● REQUIRED ACTION
Gather all lines in the entries that include the word "pass".

»»

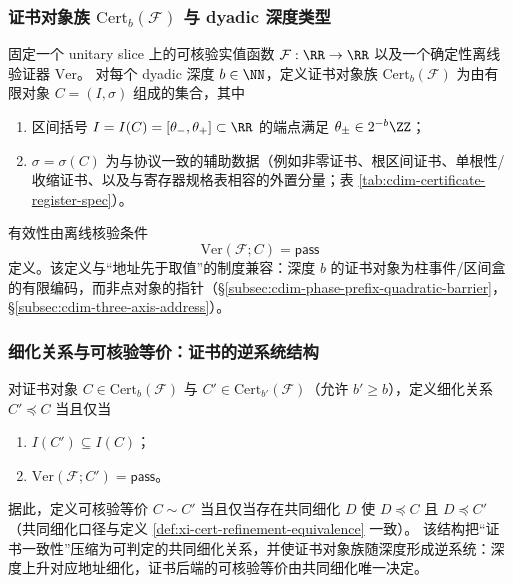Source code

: \subsubsection{证书对象族 \texorpdfstring{$\mathrm{Cert}_b(\mathcal F)$}{Certb(F)} 与 dyadic 深度类型}
固定一个 unitary slice 上的可核验实值函数 \(\mathcal F:\RR\to\RR\) 以及一个确定性离线验证器 \(\mathrm{Ver}\)。
对每个 dyadic 深度 \(b\in\NN\)，定义证书对象族 \(\mathrm{Cert}_b(\mathcal F)\) 为由有限对象 \(C=(I,\sigma)\) 组成的集合，其中
\begin{enumerate}
  \item 区间括号 \(I=I(C)=[\theta_-,\theta_+]\subset\RR\) 的端点满足 \(\theta_\pm\in 2^{-b}\ZZ\)；
  \item \(\sigma=\sigma(C)\) 为与协议一致的辅助数据（例如非零证书、根区间证书、单根性/收缩证书、以及与寄存器规格表相容的外置分量；表 \ref{tab:cdim-certificate-register-spec}）。
\end{enumerate}
有效性由离线核验条件
\[
\mathrm{Ver}(\mathcal F;C)=\mathsf{pass}
\]
定义。该定义与“地址先于取值”的制度兼容：深度 \(b\) 的证书对象为柱事件/区间盒的有限编码，而非点对象的指针（\S\ref{subsec:cdim-phase-prefix-quadratic-barrier}，\S\ref{subsec:cdim-three-axis-address}）。

\subsubsection{细化关系与可核验等价：证书的逆系统结构}
对证书对象 \(C\in\mathrm{Cert}_b(\mathcal F)\) 与 \(C'\in\mathrm{Cert}_{b'}(\mathcal F)\)（允许 \(b'\ge b\)），定义细化关系 \(C'\preceq C\) 当且仅当
\begin{enumerate}
  \item \(I(C')\subseteq I(C)\)；
  \item \(\mathrm{Ver}(\mathcal F;C')=\mathsf{pass}\)。
\end{enumerate}
据此，定义可核验等价 \(C\sim C'\) 当且仅当存在共同细化 \(D\) 使 \(D\preceq C\) 且 \(D\preceq C'\)（共同细化口径与定义 \ref{def:xi-cert-refinement-equivalence} 一致）。
该结构把“证书一致性”压缩为可判定的共同细化关系，并使证书对象族随深度形成逆系统：深度上升对应地址细化，证书后端的可核验等价由共同细化唯一决定。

««

● FINISHED EXERCISE
\mathrm{Ver}(\mathcal F;C)=\mathsf{pass}
  \item \(\mathrm{Ver}(\mathcal F;C')=\mathsf{pass}\)。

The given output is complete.